*Task description:* Only the number is wanted: count the lines in the data with "rownumber" in them.

[Opening Records provided section]

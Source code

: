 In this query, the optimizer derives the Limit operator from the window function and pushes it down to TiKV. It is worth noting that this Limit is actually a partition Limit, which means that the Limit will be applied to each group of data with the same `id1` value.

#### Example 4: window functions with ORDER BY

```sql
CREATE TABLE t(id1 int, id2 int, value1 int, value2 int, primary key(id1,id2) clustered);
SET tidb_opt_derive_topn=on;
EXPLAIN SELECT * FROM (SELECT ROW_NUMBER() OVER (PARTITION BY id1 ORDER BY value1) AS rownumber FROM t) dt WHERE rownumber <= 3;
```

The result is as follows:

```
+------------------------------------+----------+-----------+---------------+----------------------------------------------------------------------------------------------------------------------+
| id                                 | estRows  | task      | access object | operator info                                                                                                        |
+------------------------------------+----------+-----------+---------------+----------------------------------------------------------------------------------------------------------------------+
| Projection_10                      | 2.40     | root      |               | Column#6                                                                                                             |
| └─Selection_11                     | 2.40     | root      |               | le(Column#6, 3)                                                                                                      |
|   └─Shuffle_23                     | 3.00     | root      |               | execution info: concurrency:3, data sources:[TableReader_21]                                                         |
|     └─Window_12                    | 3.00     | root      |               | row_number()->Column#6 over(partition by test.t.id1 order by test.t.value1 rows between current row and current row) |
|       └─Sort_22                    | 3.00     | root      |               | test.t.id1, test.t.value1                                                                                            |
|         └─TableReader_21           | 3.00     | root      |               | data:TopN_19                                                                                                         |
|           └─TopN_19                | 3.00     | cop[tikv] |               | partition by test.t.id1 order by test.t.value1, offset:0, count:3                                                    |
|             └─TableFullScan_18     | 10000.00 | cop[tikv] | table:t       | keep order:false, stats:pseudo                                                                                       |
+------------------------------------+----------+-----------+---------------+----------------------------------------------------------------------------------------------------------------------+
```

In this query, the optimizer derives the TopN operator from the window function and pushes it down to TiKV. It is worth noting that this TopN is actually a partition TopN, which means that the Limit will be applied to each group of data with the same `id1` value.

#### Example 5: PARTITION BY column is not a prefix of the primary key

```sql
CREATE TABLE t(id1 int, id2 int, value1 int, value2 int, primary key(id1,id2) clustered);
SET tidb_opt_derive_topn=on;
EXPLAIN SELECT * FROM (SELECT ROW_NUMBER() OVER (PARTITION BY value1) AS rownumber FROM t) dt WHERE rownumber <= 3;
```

[Closing Records provided section]

*Written solution:* 2